Lets stick with the small objects use case.
One solution to increase the likelihood of detecting these small objects is to break the 2560x1440 image into smaller pieces, say 12 separate 640x480 images. Each of these images will fit nicely into the model, but there are 12 of them!
If we were to just place the inference code in a for loop and run it for each image, it would take 12 times as long as the original squished example and certainly cause latency issues.
Enter batch inference.
Instead of looping over each image and running it through inference by itself, we can modify the input tensor to accept batches of 12 images, and save time by only executing the inference call one time.
This^^ is how it should work. I’ve seen it first hand in this PyTorch example
When I go to do the same thing with tflite, I am greeted with a linearly scaling inference time for every image. There is no savings at all here.

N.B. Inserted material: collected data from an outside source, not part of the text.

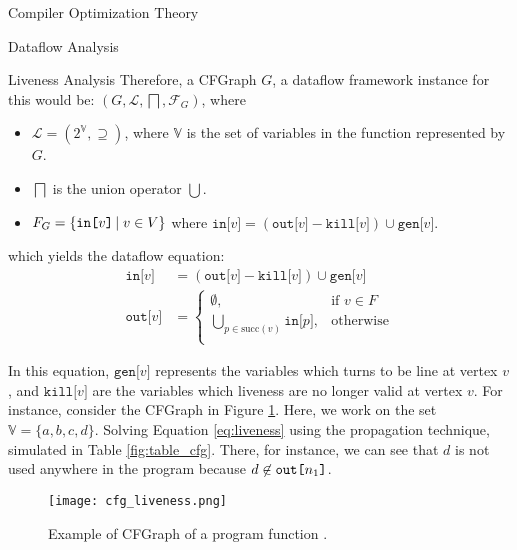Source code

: \begin{section}{Compiler Optimization Theory}
\begin{subsection}{Dataflow Analysis}
\begin{subsubsection}{Liveness Analysis}
Therefore, a CFGraph $G$, a dataflow framework instance for this would be:
$(G, \mathcal{L}, \bigsqcap, \mathcal{F}_G)$, where
\begin{itemize}
	\item $\mathcal{L} = (2^\mathbb{V}, \supseteq)$, where $\mathbb{V}$ is the set of variables in the function represented by $G$.
	\item $\bigsqcap$ is the union operator $\bigcup$.
	\item $F_G = \{\texttt{in[} v \texttt{]}\,|\;v \in V\}$ where
	$\texttt{in[} v \texttt{]} = (\texttt{out[} v \texttt{]} - \texttt{kill[} v \texttt{]}) \cup \texttt{gen[} v \texttt{]}$.
\end{itemize}
which yields the dataflow equation:
\begin{equation}\label{eq:liveness}
\begin{split}
	\texttt{in[} v \texttt{]} &= (\texttt{out[} v \texttt{]} - \texttt{kill[} v \texttt{]}) \cup \texttt{gen[} v \texttt{]} \\
	\texttt{out[} v \texttt{]} &= 
	\begin{cases}
	  \emptyset,& \text{if } v \in F \\
	  \bigcup_{p \in \text{succ}(v)}\texttt{in[}p\texttt{]} ,& \text{otherwise} \\
	\end{cases}
\end{split}
\end{equation}

In this equation, $\texttt{gen[} v \texttt{]}$ represents the variables which turns
to be line at vertex $v$, and $\texttt{kill[} v \texttt{]}$ are the variables which
liveness are no longer valid at vertex $v$. For instance, consider the CFGraph
in Figure \ref{fig:cfg_liveness}. Here, we work on the set $\mathbb{V} = \{a, b, c, d\}$.
Solving Equation \ref{eq:liveness} using the propagation technique, simulated in Table
\ref{fig:table_cfg}. There, for instance, we can see that $d$ is not used anywhere
in the program because $d \not\in \texttt{out[} n_1\texttt{]}$.

\begin{figure}
\centering
	 \texttt{[image: cfg\_liveness.png]}
	  \caption{Example of CFGraph of a program function \citep{khedker2009data}.}
	  \label{fig:cfg_liveness}
\end{figure}


\end{subsubsection}
\end{subsection}
\end{section}
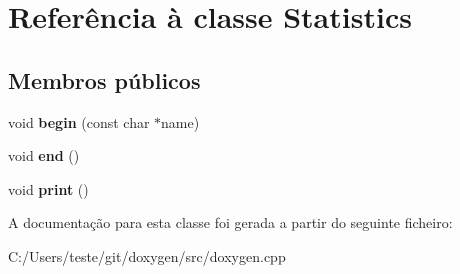 \hypertarget{class_statistics}{\section{Referência à classe Statistics}
\label{class_statistics}
}
\subsection*{Membros públicos}
\begin{DoxyCompactItemize}
\item 
\hypertarget{class_statistics_a70e3034e125e1ed33fb4772e88fb6bef}{void {\bfseries begin} (const char $\ast$name)}\label{class_statistics_a70e3034e125e1ed33fb4772e88fb6bef}

\item 
\hypertarget{class_statistics_aaf81d3fdaf258088d7692fa70cece087}{void {\bfseries end} ()}\label{class_statistics_aaf81d3fdaf258088d7692fa70cece087}

\item 
\hypertarget{class_statistics_a388f572c62279f839ee138a9afbdeeb5}{void {\bfseries print} ()}\label{class_statistics_a388f572c62279f839ee138a9afbdeeb5}

\end{DoxyCompactItemize}


A documentação para esta classe foi gerada a partir do seguinte ficheiro\-:\begin{DoxyCompactItemize}
\item 
C\-:/\-Users/teste/git/doxygen/src/doxygen.\-cpp\end{DoxyCompactItemize}
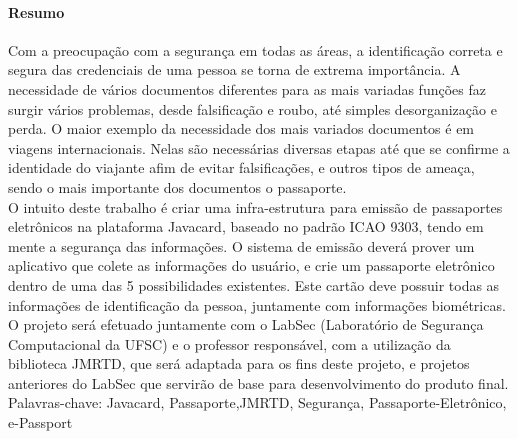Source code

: \documentclass{article}
\begin{document}
	\paragraph{\large Resumo}
		\begin{justify}
			\hspace{2cm} Com a preocupação com a segurança em todas as áreas, a identificação correta e segura das credenciais de uma pessoa se torna de extrema importância. A necessidade de vários documentos diferentes para as mais variadas funções faz surgir vários problemas, desde falsificação e roubo, até simples desorganização e perda.
O maior exemplo da necessidade dos mais variados documentos é em viagens internacionais. Nelas são necessárias diversas etapas até que se confirme a identidade do viajante afim de evitar falsificações, e outros tipos de ameaça, sendo o mais importante dos documentos o passaporte.\\
			\hspace*{2cm} O intuito deste trabalho é criar uma infra-estrutura para emissão de passaportes eletrônicos na plataforma Javacard, baseado no padrão ICAO 9303, tendo em mente a segurança das informações. O sistema de emissão deverá prover um aplicativo que colete as informações do usuário, e crie um passaporte eletrônico dentro de uma das 5 possibilidades existentes.
Este cartão deve possuir todas as informações de identificação da pessoa, juntamente com informações biométricas. 
O projeto será efetuado juntamente com o LabSec (Laboratório de Segurança Computacional da UFSC) e o professor responsável, com a utilização da biblioteca JMRTD, que será adaptada para os fins deste projeto, e projetos anteriores do LabSec que servirão de base para desenvolvimento do produto final. \\
	
	\vspace*{10px}
Palavras-chave: Javacard, Passaporte,JMRTD, Segurança, Passaporte-Eletrônico, e-Passport
		\end{justify}
\end{document}

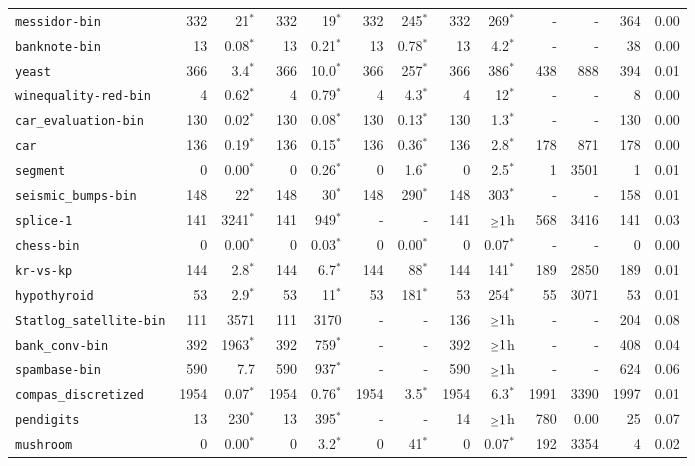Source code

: \begin{tabular}{lrrrrrrrrrrrr}
\texttt{messidor-bin} & 332 & 21$^*$ & 332 & 19$^*$ & 332 & 245$^*$ & 332 & 269$^*$ & - & - & 364 & 0.00\\
\texttt{banknote-bin} & 13 & 0.08$^*$ & 13 & 0.21$^*$ & 13 & 0.78$^*$ & 13 & 4.2$^*$ & - & - & 38 & 0.00\\
\texttt{yeast} & 366 & 3.4$^*$ & 366 & 10.0$^*$ & 366 & 257$^*$ & 366 & 386$^*$ & 438 & 888 & 394 & 0.01\\
\texttt{winequality-red-bin} & 4 & 0.62$^*$ & 4 & 0.79$^*$ & 4 & 4.3$^*$ & 4 & 12$^*$ & - & - & 8 & 0.00\\
\texttt{car\_evaluation-bin} & 130 & 0.02$^*$ & 130 & 0.08$^*$ & 130 & 0.13$^*$ & 130 & 1.3$^*$ & - & - & 130 & 0.00\\
\texttt{car} & 136 & 0.19$^*$ & 136 & 0.15$^*$ & 136 & 0.36$^*$ & 136 & 2.8$^*$ & 178 & 871 & 178 & 0.00\\
\texttt{segment} & 0 & 0.00$^*$ & 0 & 0.26$^*$ & 0 & 1.6$^*$ & 0 & 2.5$^*$ & 1 & 3501 & 1 & 0.01\\
\texttt{seismic\_bumps-bin} & 148 & 22$^*$ & 148 & 30$^*$ & 148 & 290$^*$ & 148 & 303$^*$ & - & - & 158 & 0.01\\
\texttt{splice-1} & 141 & 3241$^*$ & 141 & 949$^*$ & - & - & 141 & $\mathsmaller{\geq}1$h & 568 & 3416 & 141 & 0.03\\
\texttt{chess-bin} & 0 & 0.00$^*$ & 0 & 0.03$^*$ & 0 & 0.00$^*$ & 0 & 0.07$^*$ & - & - & 0 & 0.00\\
\texttt{kr-vs-kp} & 144 & 2.8$^*$ & 144 & 6.7$^*$ & 144 & 88$^*$ & 144 & 141$^*$ & 189 & 2850 & 189 & 0.01\\
\texttt{hypothyroid} & 53 & 2.9$^*$ & 53 & 11$^*$ & 53 & 181$^*$ & 53 & 254$^*$ & 55 & 3071 & 53 & 0.01\\
\texttt{Statlog\_satellite-bin} & 111 & 3571 & 111 & 3170 & - & - & 136 & $\mathsmaller{\geq}1$h & - & - & 204 & 0.08\\
\texttt{bank\_conv-bin} & 392 & 1963$^*$ & 392 & 759$^*$ & - & - & 392 & $\mathsmaller{\geq}1$h & - & - & 408 & 0.04\\
\texttt{spambase-bin} & 590 & 7.7 & 590 & 937$^*$ & - & - & 590 & $\mathsmaller{\geq}1$h & - & - & 624 & 0.06\\
\texttt{compas\_discretized} & 1954 & 0.07$^*$ & 1954 & 0.76$^*$ & 1954 & 3.5$^*$ & 1954 & 6.3$^*$ & 1991 & 3390 & 1997 & 0.01\\
\texttt{pendigits} & 13 & 230$^*$ & 13 & 395$^*$ & - & - & 14 & $\mathsmaller{\geq}1$h & 780 & 0.00 & 25 & 0.07\\
\texttt{mushroom} & 0 & 0.00$^*$ & 0 & 3.2$^*$ & 0 & 41$^*$ & 0 & 0.07$^*$ & 192 & 3354 & 4 & 0.02\\

\end{tabular}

So my question is, has anyone been able to implement batch processing using the tflite api and actually witness time savings during inference?
I’m pretty sure this is raw tflite inference as its imported from import org.tensorflow.lite and not import org.tensorflow.lite.support
import org.tensorflow.lite.InterpreterApi
import org.tensorflow.lite.InterpreterFactory
// Takes in a large bitmap(1440x1080)
fun analyzeImage(image: Bitmap?){
// Bitmap not null
if (image != null) {
// Input buffer for the model
inTensorBuffer = Tensor.allocateFloatBuffer(OBJConstants.MODEL_INPUT_SIZE)
// Rotate the image 90 degrees
val matrix = Matrix()
matrix.postRotate(90.0f)
// Variables for the tflite interpreter
val tflite : InterpreterApi
// The output buffer where probabilities are stored
val probabilityBuffer = TensorBuffer.createFixedSize(intArrayOf(1, 1001), DataType.UINT8)
try{
// This has type of MappedByteBuffer
// For now, the model has to be of type Float32 because that is the DataType of the input buffer
val tfliteModel = FileUtil.loadMappedFile(applicationContext,"models/efficientnetv2-b0_224.tflite")
// val tfliteModel = FileUtil.loadMappedFile(applicationContext,"phil_mvn2_224_uint8.tflite")
tflite = InterpreterFactory().create(tfliteModel, InterpreterApi.Options());
// Resize model to accept the number of desired tiles
val intArray = intArrayOf(OBJConstants.NUM_TILES, OBJConstants.TARGET_VIDEO_SIZE, OBJConstants.TARGET_VIDEO_SIZE, OBJConstants.COLORS)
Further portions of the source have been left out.